> _TASK OBJECTIVE_
Read the lines below. Copy out any that hold the string "sentiment".
—————
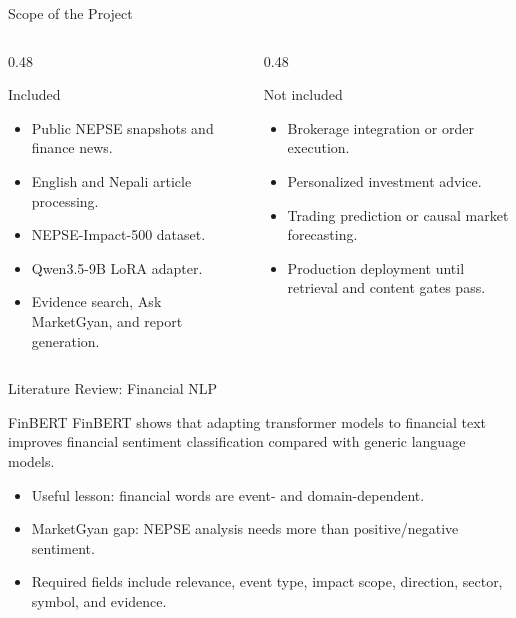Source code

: \documentclass[aspectratio=169,11pt]{beamer}
\begin{document}
\begin{frame}{Scope of the Project}
  \begin{columns}[T,onlytextwidth]
    \begin{column}{0.48\textwidth}
      \begin{block}{Included}
        \begin{itemize}
          \item Public NEPSE snapshots and finance news.
          \item English and Nepali article processing.
          \item NEPSE-Impact-500 dataset.
          \item Qwen3.5-9B LoRA adapter.
          \item Evidence search, Ask MarketGyan, and report generation.
        \end{itemize}
      \end{block}
    \end{column}
    \begin{column}{0.48\textwidth}
      \begin{alertblock}{Not included}
        \begin{itemize}
          \item Brokerage integration or order execution.
          \item Personalized investment advice.
          \item Trading prediction or causal market forecasting.
          \item Production deployment until retrieval and content gates pass.
        \end{itemize}
      \end{alertblock}
    \end{column}
  \end{columns}
\end{frame}

\begin{frame}{Literature Review: Financial NLP}
  \begin{block}{FinBERT}
    FinBERT shows that adapting transformer models to financial text improves financial sentiment classification compared with generic language models.
  \end{block}
  \begin{itemize}
    \item Useful lesson: financial words are event- and domain-dependent.
    \item MarketGyan gap: NEPSE analysis needs more than positive/negative sentiment.
    \item Required fields include relevance, event type, impact scope, direction, sector, symbol, and evidence.
  \end{itemize}
\end{frame}
\end{document}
—————
> _FINISHED TASK_
    FinBERT shows that adapting transformer models to financial text improves financial sentiment classification compared with generic language models.
    \item MarketGyan gap: NEPSE analysis needs more than positive/negative sentiment.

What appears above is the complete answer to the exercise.